→ **Given entries**:
Start of Block

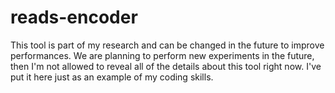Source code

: # reads-encoder

This tool is part of my research and can be changed in the future to improve performances.
We are planning to perform new experiments in the future, then I'm not allowed to reveal all of the details about this tool right now.
I've put it here just as an example of my coding skills.

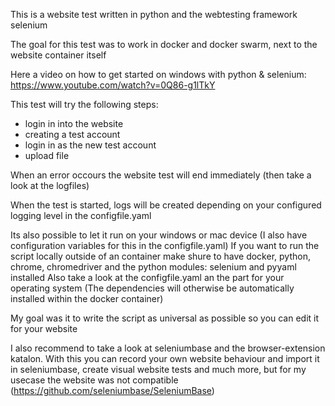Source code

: This is a website test written in python and the webtesting framework selenium

The goal for this test was to work in docker and docker swarm, next to the website container itself

Here a video on how to get started on windows with python & selenium: https://www.youtube.com/watch?v=0Q86-g1lTkY

This test will try the following steps:

- login in into the website
- creating a test account
- login in as the new test account
- upload file

When an error occours the website test will end immediately (then take a look at the logfiles)

When the test is started, logs will be created depending on your configured logging level in the configfile.yaml

Its also possible to let it run on your windows or mac device (I also have configuration variables for this in the configfile.yaml)
If you want to run the script locally outside of an container make shure to have docker, python, chrome, chromedriver and the python modules: selenium and pyyaml installed
Also take a look at the configfile.yaml an the part for your operating system
(The dependencies will otherwise be automatically installed within the docker container)

My goal was it to write the script as universal as possible so you can edit it for your website

I also recommend to take a look at seleniumbase and the browser-extension katalon. With this you can record your own website behaviour and import it in seleniumbase, create visual website tests and much more, but for my usecase the website was not compatible (https://github.com/seleniumbase/SeleniumBase)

End of Block

→ **What the exercise asks**:
The answer should be nothing more than the lines from the one with "This test will" through the end of the entries, restated word for word.

→ **Written reply**:
This test will try the following steps:

- login in into the website
- creating a test account
- login in as the new test account
- upload file

When an error occours the website test will end immediately (then take a look at the logfiles)

When the test is started, logs will be created depending on your configured logging level in the configfile.yaml

Its also possible to let it run on your windows or mac device (I also have configuration variables for this in the configfile.yaml)
If you want to run the script locally outside of an container make shure to have docker, python, chrome, chromedriver and the python modules: selenium and pyyaml installed
Also take a look at the configfile.yaml an the part for your operating system
(The dependencies will otherwise be automatically installed within the docker container)

My goal was it to write the script as universal as possible so you can edit it for your website

I also recommend to take a look at seleniumbase and the browser-extension katalon. With this you can record your own website behaviour and import it in seleniumbase, create visual website tests and much more, but for my usecase the website was not compatible (https://github.com/seleniumbase/SeleniumBase)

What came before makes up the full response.